Oleh Tomy Michael

 Ketika masyarakat berbicara memberikan kritik kepada pemerintah melalui cuapan di media sosial maka negara merenggutnya. Lantas jika demikian, seberapa bebaskah hidup di Indonesia?

BERBURU kelinci dapat dengan mudah dilakukan di Indonesia. Kelinci disini adalah permasalahan yang muncul setelah orang menunjukkan sikap bebasnya di depan masyarakat umum. Apakah bebas hanya terbatas dengan sikap misalnya seorang perempuan tidak menggunakan baju di pasar umum? Atau bebas itu muncul ketika adanya kesalahan dari pemimpin? Kebebasan di Indonesia sering kali menjadi dasar untuk mengekang kebebasannya. Cukup ngeri ketika berbicara hoaks dan berbicara benar dengan kritikan menjadi sama perlakuannya dalam hukum. Secara normatif juga diatur dalam Pasal 2 ayat (1) Undang-Undang Rpublik Indonesia Nomor 9 Tahun 1998 tentang Kemerdekaan Menyampaikan Pendapat Di Muka Umum bahwa setiap warga negara, secara perorangan atau kelompok, bebas menyampaikan pendapat sebagai perwujudan hak dan tanggung jawab berdemokrasi dalam kehidupan bermasyarakat, berbangsa, dan bernegara.

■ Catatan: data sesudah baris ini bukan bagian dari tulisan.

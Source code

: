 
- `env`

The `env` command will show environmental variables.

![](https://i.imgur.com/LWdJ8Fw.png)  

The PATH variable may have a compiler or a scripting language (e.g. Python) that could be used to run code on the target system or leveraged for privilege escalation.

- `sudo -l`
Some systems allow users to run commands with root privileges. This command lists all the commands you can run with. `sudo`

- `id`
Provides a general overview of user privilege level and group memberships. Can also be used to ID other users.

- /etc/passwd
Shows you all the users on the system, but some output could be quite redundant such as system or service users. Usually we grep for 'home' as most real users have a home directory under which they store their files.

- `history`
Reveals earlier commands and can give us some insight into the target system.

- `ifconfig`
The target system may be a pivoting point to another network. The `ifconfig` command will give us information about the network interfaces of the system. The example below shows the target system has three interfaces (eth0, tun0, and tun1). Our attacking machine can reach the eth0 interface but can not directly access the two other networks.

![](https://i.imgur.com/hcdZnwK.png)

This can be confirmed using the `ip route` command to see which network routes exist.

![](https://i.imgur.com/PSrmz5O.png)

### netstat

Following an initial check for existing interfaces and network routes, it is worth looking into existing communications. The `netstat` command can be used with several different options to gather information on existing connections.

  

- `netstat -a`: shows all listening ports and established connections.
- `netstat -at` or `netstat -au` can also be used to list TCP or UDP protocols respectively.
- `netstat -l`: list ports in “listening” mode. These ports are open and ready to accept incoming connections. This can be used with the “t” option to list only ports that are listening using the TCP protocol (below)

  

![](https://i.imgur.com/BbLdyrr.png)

Undang-undang yang muncul setelah orde baru ini sebetulnya ingin mengindisaikan bahwa kebebasan menyampaikan pendapat adalah hal baru di Indonesia. Kebebasan menjadi hal yang membuat negera menjadi takut untuk menghadapinya. Padahal demokrasi pun juga bagian dari kebebasan menyampaikan pendapat yang jamak.

James B Thayer dalam “The Origin and Scope of the American Doctrine of Constitutional Law” mengemukakan bahwa pengadilan agar membatasi diri untuk membuat kebijakan yang menjadi ranah kewenangan legislator, eksekutif dan pembentuk peraturan perundang-undangan lainnya. Saya menggunakan pengadilan sebagai hal yang utama karena seorang hakim diberi kewenangan memutus tanpa ada ikatan dengan apapun. Hakim dalam tradisi civil law dan common law memiliki tradisi yang berbeda namun didalamnya cenderung mendudukkan dirinya sebagai hakim yang berhak dan berwenang untuk memberikan pertimbangan terhadap kebijakan (sosial, politik dan ekonomi). Adakalanya juga hakim membuat aturan hukum berdasarkan pemikiran personalnya. Apakah hal tersebut berlebihan? Nyatanya tidak dan itu diakui secara normatif dalam Pasal 5 ayat (1) Undang-Undang Republik Indonesia Nomor 48 Tahun 2009 tentang Kekuasaan Kehakiman bahwa Hakim dan Hakim Konstitusi wajib menggali, mengikuti, dan memahami nilai-nilai hukum dan rasa keadilan yang hidup dalam masyarakat.

Kebebasan yang demikian adalah adil dari sudut pandang hakim sehingga muncul concurring opinion dan dissenting opinion, sedangkan kebulatan suara mereka yang disebut unanimous sering terjadi juga. Namun dari sudut masyarakat, bisa adil ataupun tidak adil.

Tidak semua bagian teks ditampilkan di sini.